# Activity:
Report every line of the entries that contains the word "crown".

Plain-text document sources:

—————

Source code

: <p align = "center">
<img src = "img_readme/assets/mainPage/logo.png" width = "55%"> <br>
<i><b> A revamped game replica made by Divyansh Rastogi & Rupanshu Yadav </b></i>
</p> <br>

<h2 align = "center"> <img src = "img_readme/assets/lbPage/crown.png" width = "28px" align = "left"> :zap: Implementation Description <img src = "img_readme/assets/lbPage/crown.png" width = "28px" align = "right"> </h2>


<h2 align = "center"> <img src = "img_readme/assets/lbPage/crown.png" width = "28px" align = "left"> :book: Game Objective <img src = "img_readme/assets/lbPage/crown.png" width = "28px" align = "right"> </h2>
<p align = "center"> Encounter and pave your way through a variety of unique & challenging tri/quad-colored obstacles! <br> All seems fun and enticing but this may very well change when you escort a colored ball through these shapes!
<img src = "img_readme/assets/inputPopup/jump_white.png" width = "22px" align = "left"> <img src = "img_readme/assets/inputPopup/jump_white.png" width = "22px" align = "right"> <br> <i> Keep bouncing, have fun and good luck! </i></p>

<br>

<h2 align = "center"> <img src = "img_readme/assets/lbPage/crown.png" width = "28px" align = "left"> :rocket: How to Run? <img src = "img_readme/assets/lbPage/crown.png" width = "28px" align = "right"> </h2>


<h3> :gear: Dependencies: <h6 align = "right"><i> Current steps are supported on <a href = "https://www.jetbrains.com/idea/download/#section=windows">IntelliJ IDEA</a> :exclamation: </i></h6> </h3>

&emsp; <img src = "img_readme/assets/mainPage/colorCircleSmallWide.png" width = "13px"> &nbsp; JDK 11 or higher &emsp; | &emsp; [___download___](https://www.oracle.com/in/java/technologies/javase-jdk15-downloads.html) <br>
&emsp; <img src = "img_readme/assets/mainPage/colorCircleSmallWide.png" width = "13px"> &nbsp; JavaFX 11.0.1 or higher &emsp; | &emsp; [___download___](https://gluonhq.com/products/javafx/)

—————

# Finished task:
<h2 align = "center"> <img src = "img_readme/assets/lbPage/crown.png" width = "28px" align = "left"> :zap: Implementation Description <img src = "img_readme/assets/lbPage/crown.png" width = "28px" align = "right"> </h2>
<h2 align = "center"> <img src = "img_readme/assets/lbPage/crown.png" width = "28px" align = "left"> :book: Game Objective <img src = "img_readme/assets/lbPage/crown.png" width = "28px" align = "right"> </h2>
<h2 align = "center"> <img src = "img_readme/assets/lbPage/crown.png" width = "28px" align = "left"> :rocket: How to Run? <img src = "img_readme/assets/lbPage/crown.png" width = "28px" align = "right"> </h2>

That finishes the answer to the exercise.